Abstract
Proximal sensors in controlled environment agriculture (CEA) are used to monitor plant growth, yield, and water consumption with non-destructive technologies. Rapid and continuous monitoring of environmental and crop parameters may be used to develop mathematical models to predict crop response to microclimatic changes. Here, we applied the energy cascade model (MEC) on green- and red-leaf butterhead lettuce (Lactuca sativa L. var. capitata). We tooled up the model to describe the changing leaf functional efficiency during the growing period. We validated the model on an independent dataset with two different vapor pressure deficit (VPD) levels, corresponding to nominal (low VPD) and off-nominal (high VPD) conditions.

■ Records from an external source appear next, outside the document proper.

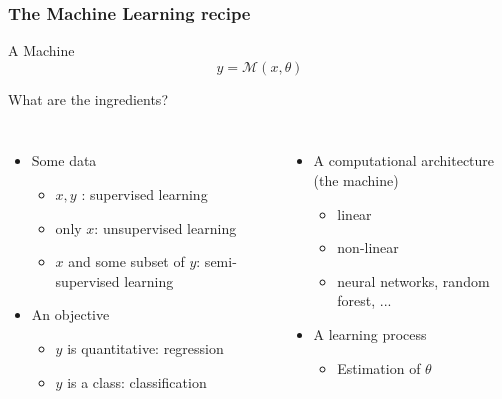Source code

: \documentclass[handout]{beamer}
\begin{document}
\begin{frame}
\frametitle{The Machine Learning recipe}
\begin{block}{A Machine}
\begin{equation*}
y = \mathcal{M}(x,\theta)
\end{equation*}
\end{block}
What are \alert{the ingredients}? 
\begin{columns}[t]


\begin{itemize}
    \item<2-> Some \alert{data}
    \begin{itemize}
        \item $x,y$ : supervised learning
        \item only $x$: unsupervised learning
        \item $x$ and some subset of $y$: semi-supervised learning
    \end{itemize}
    
    
    \item<3-> An \alert{objective}
        \begin{itemize}
\item $y$ is quantitative: regression
\item $y$ is a class: classification
    \end{itemize}
    \end{itemize}
    

\begin{itemize}
    \item<4-> A computational architecture (the \alert{machine})
        \begin{itemize}
        \item linear
        \item non-linear
        \item neural networks, random forest, ...
    \end{itemize}
    \item<5-> A \alert{learning} process
    \begin{itemize}
        \item Estimation of $\theta$
    \end{itemize}
\end{itemize}

\end{columns}

\end{frame}
\end{document}
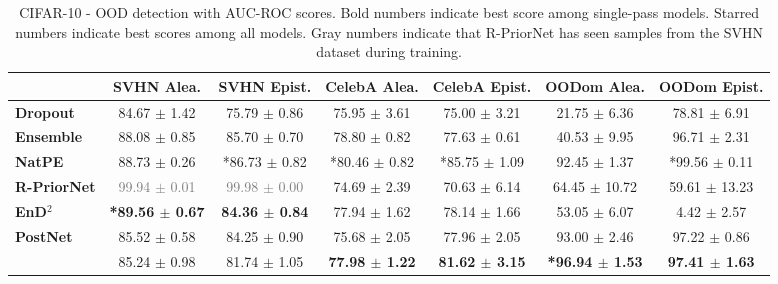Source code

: \begin{table*}[ht]
    \centering
    \caption{CIFAR-10 - OOD detection with AUC-ROC scores. Bold numbers indicate best score among single-pass models. Starred numbers indicate best scores among all models. Gray numbers indicate that R-PriorNet has seen samples from the SVHN dataset during training.}
    \label{tab:auroc-cifar10}
    \scriptsize
    \begin{tabular}{lcccccc}
        \toprule
        & \textbf{SVHN Alea.} & \textbf{SVHN Epist.} & \textbf{CelebA Alea.} & \textbf{CelebA Epist.} & \textbf{OODom Alea.} & \textbf{OODom Epist.} \\
        \midrule
        \textbf{Dropout} & 84.67 $\pm$ 1.42 & 75.79 $\pm$ 0.86 & 75.95 $\pm$ 3.61 & 75.00 $\pm$ 3.21 & 21.75 $\pm$ 6.36 & 78.81 $\pm$ 6.91 \\
        \textbf{Ensemble} & 88.08 $\pm$ 0.85 & 85.70 $\pm$ 0.70 & 78.80 $\pm$ 0.82 & 77.63 $\pm$ 0.61 & 40.53 $\pm$ 9.95 & 96.71 $\pm$ 2.31 \\
        \textbf{NatPE} & 88.73 $\pm$ 0.26 & *86.73 $\pm$ 0.82 & *80.46 $\pm$ 0.82 & *85.75 $\pm$ 1.09 & 92.45 $\pm$ 1.37 & *99.56 $\pm$ 0.11 \\
        \midrule
        \textbf{R-PriorNet} & \textcolor{gray}{99.94 $\pm$ 0.01} & \textcolor{gray}{99.98 $\pm$ 0.00} & 74.69 $\pm$ 2.39 & 70.63 $\pm$ 6.14 & 64.45 $\pm$ 10.72 & 59.61 $\pm$ 13.23 \\
        \textbf{EnD$^2$} & \textbf{*89.56 $\pm$ 0.67} & \textbf{84.36 $\pm$ 0.84} & 77.94 $\pm$ 1.62 & 78.14 $\pm$ 1.66 & 53.05 $\pm$ 6.07 & 4.42 $\pm$ 2.57 \\
        \textbf{PostNet} & 85.52 $\pm$ 0.58 & 84.25 $\pm$ 0.90 & 75.68 $\pm$ 2.05 & 77.96 $\pm$ 2.05 & 93.00 $\pm$ 2.46 & 97.22 $\pm$ 0.86 \\
        \textbf{\oursacro{}} & 85.24 $\pm$ 0.98 & 81.74 $\pm$ 1.05 & \textbf{77.98 $\pm$ 1.22} & \textbf{81.62 $\pm$ 3.15} & \textbf{*96.94 $\pm$ 1.53} & \textbf{97.41 $\pm$ 1.63} \\
        \bottomrule
    \end{tabular}
\end{table*}
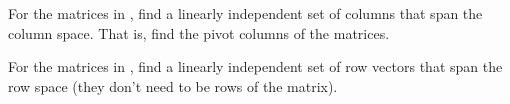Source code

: \documentclass{ximera}
\begin{document}
\begin{exercise}
    For the matrices in , find a linearly independent set of columns that span the column space. That is, find the pivot columns of the matrices.
\end{exercise}

\begin{exercise}%
    For the matrices in , find a linearly independent set of row vectors that span the row space (they don't need to be rows of the matrix).
\end{exercise}
\end{document}
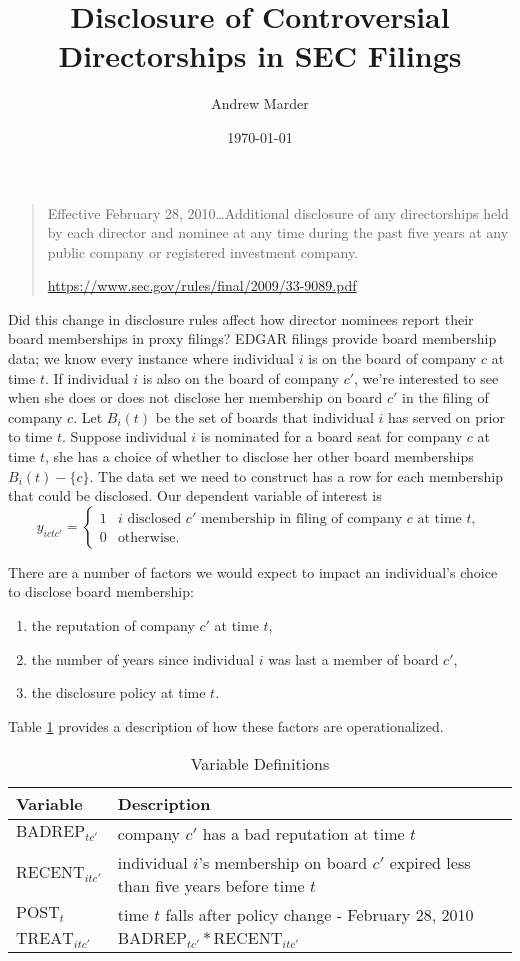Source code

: \documentclass{article}
\title{Disclosure of Controversial Directorships in SEC Filings}
\author{Andrew Marder}
\date{\today}
\newcommand{\1}{\mathds{1}}
\begin{document}
\maketitle

\begin{quote}
  Effective February 28, 2010\dots Additional disclosure of any
  directorships held by each director and nominee at any time during
  the past five years at any public company or registered investment
  company.

  \url{https://www.sec.gov/rules/final/2009/33-9089.pdf}
\end{quote}

Did this change in disclosure rules affect how director nominees
report their board memberships in proxy filings?  EDGAR filings
provide board membership data; we know every instance where
individual $i$ is on the board of company $c$ at time $t$. If
individual $i$ is also on the board of company $c'$, we're interested
to see when she does or does not disclose her membership on board
$c'$ in the filing of company $c$. Let $B_i(t)$ be the set of boards that individual $i$ has served
on prior to time $t$. Suppose individual $i$ is nominated for a board
seat for company $c$ at time $t$, she has a choice of whether to
disclose her other board memberships $B_i(t) - \{ c \}$. The data set
we need to construct has a row for each membership that could be
disclosed. Our dependent variable of interest is
\[
y_{ictc'} = \begin{cases}
1 & \text{$i$ disclosed $c'$ membership in filing of company $c$ at time $t$}, \\
0 & \text{otherwise}.
\end{cases}
\]

There are a number of factors we would expect to impact an
individual's choice to disclose board membership:
\begin{enumerate}
\item the reputation of company $c'$ at time $t$,
\item the number of years since individual $i$ was last a member of
  board $c'$,
\item the disclosure policy at time $t$.
\end{enumerate}
Table \ref{tab:vardefs} provides a description of how these factors are
operationalized.

\begin{table}
\centering
\begin{tabular}{lp{3in}}
\toprule
Variable & Description \\
\midrule
$\text{BADREP}_{tc'}$ & company $c'$ has a bad reputation at time $t$ \\
$\text{RECENT}_{itc'}$ & individual $i$'s membership on board $c'$
                      expired less than five years before time $t$ \\
$\text{POST}_t$ & time $t$ falls after policy change - February 28, 2010 \\
$\text{TREAT}_{itc'}$ & $\text{BADREP}_{tc'} * \text{RECENT}_{itc'}$ \\
\bottomrule
\end{tabular}
\caption{\label{tab:vardefs}Variable Definitions}
\end{table}
\end{document}
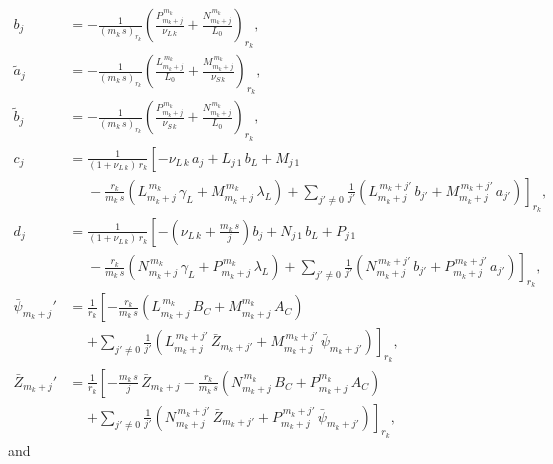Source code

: \documentclass[12pt,prb,aps]{revtex4-1}
\begin{document}
\begin{align}
b_j&=- \frac{1}{(m_k\,s)_{r_k}}\left(\frac{P^{\,m_k}_{m_k+j}}{\nu_{L\,k}}+\frac{N^{\,m_k}_{m_k+j}}{L_0}\right)_{r_k},\\[0.5ex]
\tilde{a}_{j}&= -\frac{1}{(m_k\,s)_{r_k}}\left(\frac{L^{\,m_k}_{m_k+j}}{L_0}+\frac{M^{\,m_k}_{m_k+j}}{\nu_{S\,k}}\right)_{r_k},\label{e135a}\\[0.5ex]
\tilde{b}_{j}&=- \frac{1}{(m_k\,s)_{r_k}}\left(\frac{P^{\,m_k}_{m_k+j}}{\nu_{S\,k}}+\frac{N^{\,m_k}_{m_k+j}}{L_0}\right)_{r_k},\label{e138}\\[0.5ex]
c_j&= \frac{1}{(1+\nu_{L\,k})\,r_k}\left[-\nu_{L\,k}\,a_j+L_{j\,1}\,b_{L}+M_{j\,1}\phantom{\frac{1}{j}}\right.\nonumber\\[0.5ex]
&\phantom{=}-
\frac{r_k}{m_k\,s}\left(L_{m_k+j}^{\,m_k}\,\gamma_L+M_{m_k+j}^{\,m_k}\,\lambda_L\right) +\left.\sum_{j'\neq 0} \frac{1}{j'}\left(L_{m_k+j}^{\,m_k+j'}\,b_{j'}+ M_{m_k+j}^{\,m_k+j'}\,a_{j'}\right)\right]_{r_k},\\[0.5ex]
d_j&= \frac{1}{(1+\nu_{L\,k})\,r_k}\left[-\left(\nu_{L\,k}+\frac{m_k\,s}{j}\right)b_j+N_{j\,1}\,b_{L}+P_{j\,1}\right.\nonumber\\[0.5ex]
&\phantom{=}-
\frac{r_k}{m_k\,s}\left(N_{m_k+j}^{\,m_k}\,\gamma_L+P_{m_k+j}^{\,m_k}\,\lambda_L\right) +\left.\sum_{j'\neq 0} \frac{1}{j'}\left(N_{m_k+j}^{\,m_k+j'}\,b_{j'}+ P_{m_k+j}^{\,m_k+j'}\,a_{j'}\right)\right]_{r_k},\\[0.5ex]
\bar{\psi}_{m_k+j}' &= \frac{1}{r_k}\left[-\frac{r_k}{m_k\,s}\left(L_{m_k+j}^{\,m_k}\,B_C+ M_{m_k+j}^{m_k}\,A_C\right)\right.\nonumber\\[0.5ex]&\phantom{=}\left.
+ \sum_{j'\neq 0} \frac{1}{j'}\left(L_{m_k+j}^{\,m_k+j'}\,\bar{Z}_{m_k+j'} +M_{m_k+j}^{\,m_k+j'}\,\bar{\psi}_{m_k+j'}\right)\right]_{r_k},\\[0.5ex]
\bar{Z}_{m_k+j}' &= \frac{1}{r_k}\left[-\frac{m_k\,s}{j}\,\bar{Z}_{m_k+j}-\frac{r_k}{m_k\,s}\left(N_{m_k+j}^{\,m_k}\,B_C+ P_{m_k+j}^{m_k}\,A_C\right)\right.\nonumber\\[0.5ex]&\phantom{=}\left.+ 
\sum_{j'\neq 0} \frac{1}{j'}\left(N_{m_k+j}^{\,m_k+j'}\,\bar{Z}_{m_k+j'} +P_{m_k+j}^{\,m_k+j'}\,\bar{\psi}_{m_k+j'}\right)\right]_{r_k},
\end{align}
and
\end{document}
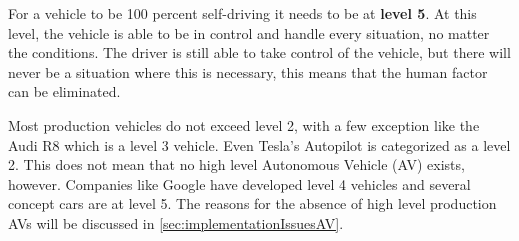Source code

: For a vehicle to be 100 percent self-driving it needs to be at \textbf{level 5}.
At this level, the vehicle is able to be in control and handle every situation, no matter the conditions.
The driver is still able to take control of the vehicle, but there will never be a situation where this is necessary, this means that the human factor can be eliminated.

Most production vehicles do not exceed level 2, with a few exception like the Audi R8 which is a level 3 vehicle.
Even Tesla's Autopilot is categorized as a level 2.
This does not mean that no high level Autonomous Vehicle (AV) exists, however.
Companies like Google have developed level 4 vehicles and several concept cars are at level 5.
The reasons for the absence of high level production AVs will be discussed in \autoref{sec:implementationIssuesAV}.
\cite{6_levels_with_examples}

Under low VPD, the modified model accurately predicted the transpiration rate (RMSE = 0.10 Lm−2), edible biomass (RMSE = 6.87 g m−2), net-photosynthesis (rBIAS = 34%), and stomatal conductance (rBIAS = 39%). Under high VPD, the model overestimated photosynthesis and stomatal conductance (rBIAS = 76–68%). This inconsistency is likely due to the empirical nature of the original model, which was designed for nominal conditions. Here, applications of the modified model are discussed, and possible improvements are suggested based on plant morpho-physiological changes occurring in sub-optimal scenarios.
Subject
Electrical and Electronic Engineering,Biochemistry,Instrumentation,Atomic and Molecular Physics, and Optics,Analytical Chemistry
Cited by
18 articles.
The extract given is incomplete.